Copy, from the material below, each line where "interface" shows up.

--------------------------------

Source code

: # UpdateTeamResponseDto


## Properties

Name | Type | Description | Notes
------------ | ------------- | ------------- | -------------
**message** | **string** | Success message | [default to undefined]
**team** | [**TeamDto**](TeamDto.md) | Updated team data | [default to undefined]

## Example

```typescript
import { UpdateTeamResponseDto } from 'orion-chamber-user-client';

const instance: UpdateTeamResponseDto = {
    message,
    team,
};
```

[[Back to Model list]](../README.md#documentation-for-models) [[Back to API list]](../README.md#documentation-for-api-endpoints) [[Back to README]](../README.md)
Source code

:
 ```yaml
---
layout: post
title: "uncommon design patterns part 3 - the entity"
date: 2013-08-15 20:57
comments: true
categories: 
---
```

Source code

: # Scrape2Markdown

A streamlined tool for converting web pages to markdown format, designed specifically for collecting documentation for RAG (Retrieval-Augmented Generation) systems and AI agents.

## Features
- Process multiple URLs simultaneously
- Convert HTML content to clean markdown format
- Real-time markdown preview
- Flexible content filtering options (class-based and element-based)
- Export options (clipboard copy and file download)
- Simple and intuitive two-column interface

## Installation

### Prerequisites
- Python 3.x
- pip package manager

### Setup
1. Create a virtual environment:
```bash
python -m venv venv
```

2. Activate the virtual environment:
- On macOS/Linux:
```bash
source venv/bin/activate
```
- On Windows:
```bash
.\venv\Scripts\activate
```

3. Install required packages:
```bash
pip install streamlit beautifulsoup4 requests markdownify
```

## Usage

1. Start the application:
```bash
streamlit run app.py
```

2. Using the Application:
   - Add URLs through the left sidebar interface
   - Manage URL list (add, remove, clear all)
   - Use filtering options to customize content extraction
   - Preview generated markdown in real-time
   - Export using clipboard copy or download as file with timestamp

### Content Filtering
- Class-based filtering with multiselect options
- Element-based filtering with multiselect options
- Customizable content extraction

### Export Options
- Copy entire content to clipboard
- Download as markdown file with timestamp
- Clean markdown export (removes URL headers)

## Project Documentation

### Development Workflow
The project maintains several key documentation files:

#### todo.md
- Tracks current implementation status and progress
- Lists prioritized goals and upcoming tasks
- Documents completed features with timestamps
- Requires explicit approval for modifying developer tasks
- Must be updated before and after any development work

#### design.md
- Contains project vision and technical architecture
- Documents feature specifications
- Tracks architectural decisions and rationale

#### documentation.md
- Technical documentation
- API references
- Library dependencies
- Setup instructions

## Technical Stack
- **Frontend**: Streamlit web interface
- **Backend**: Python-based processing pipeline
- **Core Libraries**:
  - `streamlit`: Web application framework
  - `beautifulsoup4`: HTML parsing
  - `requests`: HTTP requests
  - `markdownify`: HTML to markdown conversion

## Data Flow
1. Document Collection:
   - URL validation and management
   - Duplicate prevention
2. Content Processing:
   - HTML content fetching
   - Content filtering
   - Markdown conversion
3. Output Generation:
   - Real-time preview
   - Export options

--------------------------------

▸ Result of this task:
- Simple and intuitive two-column interface
   - Add URLs through the left sidebar interface
- **Frontend**: Streamlit web interface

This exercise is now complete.